Task prompt: Locate every line below that contains the word "Firestore" and copy it.

Given information:
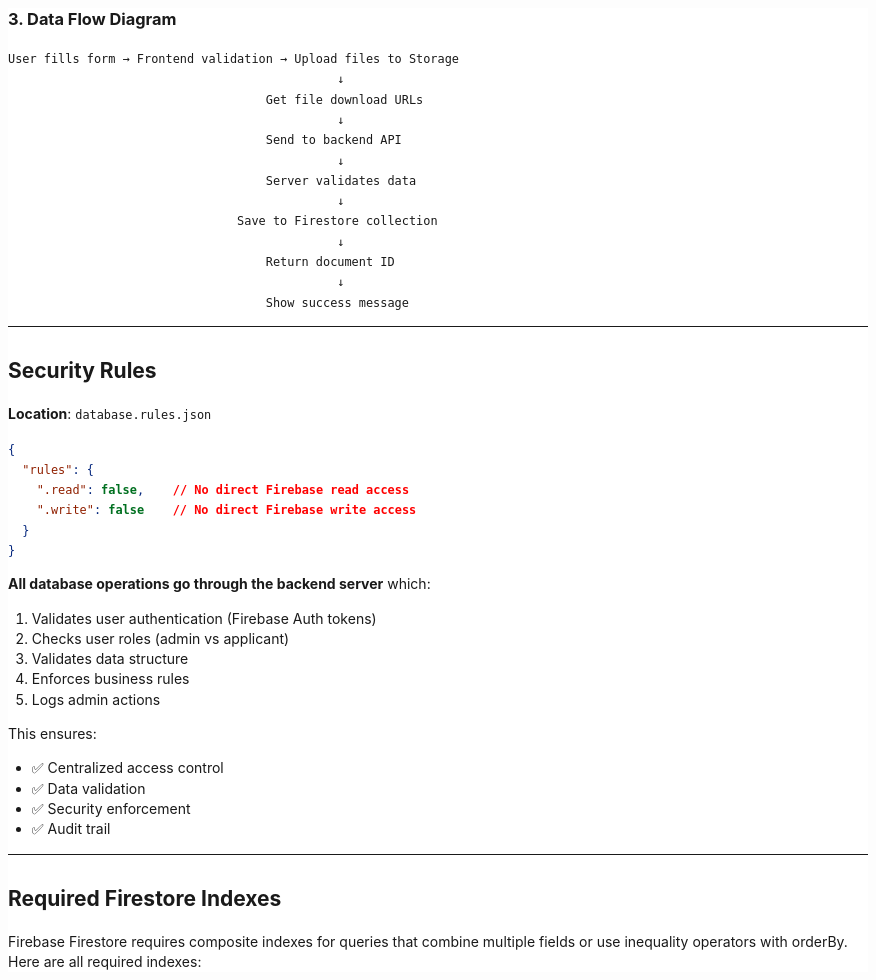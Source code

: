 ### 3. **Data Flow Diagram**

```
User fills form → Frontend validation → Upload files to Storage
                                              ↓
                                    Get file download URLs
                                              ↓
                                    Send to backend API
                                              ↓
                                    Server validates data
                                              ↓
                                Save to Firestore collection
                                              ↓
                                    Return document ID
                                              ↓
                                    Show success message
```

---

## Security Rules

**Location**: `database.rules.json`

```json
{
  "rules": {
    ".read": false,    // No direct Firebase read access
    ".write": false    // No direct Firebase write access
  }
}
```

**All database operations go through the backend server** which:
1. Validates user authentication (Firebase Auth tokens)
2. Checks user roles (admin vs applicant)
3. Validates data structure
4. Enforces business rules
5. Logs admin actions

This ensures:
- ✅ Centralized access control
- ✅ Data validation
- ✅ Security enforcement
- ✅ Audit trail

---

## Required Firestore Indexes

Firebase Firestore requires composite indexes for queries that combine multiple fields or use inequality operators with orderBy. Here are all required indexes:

Exercise answer:
                                Save to Firestore collection
## Required Firestore Indexes
Firebase Firestore requires composite indexes for queries that combine multiple fields or use inequality operators with orderBy. Here are all required indexes:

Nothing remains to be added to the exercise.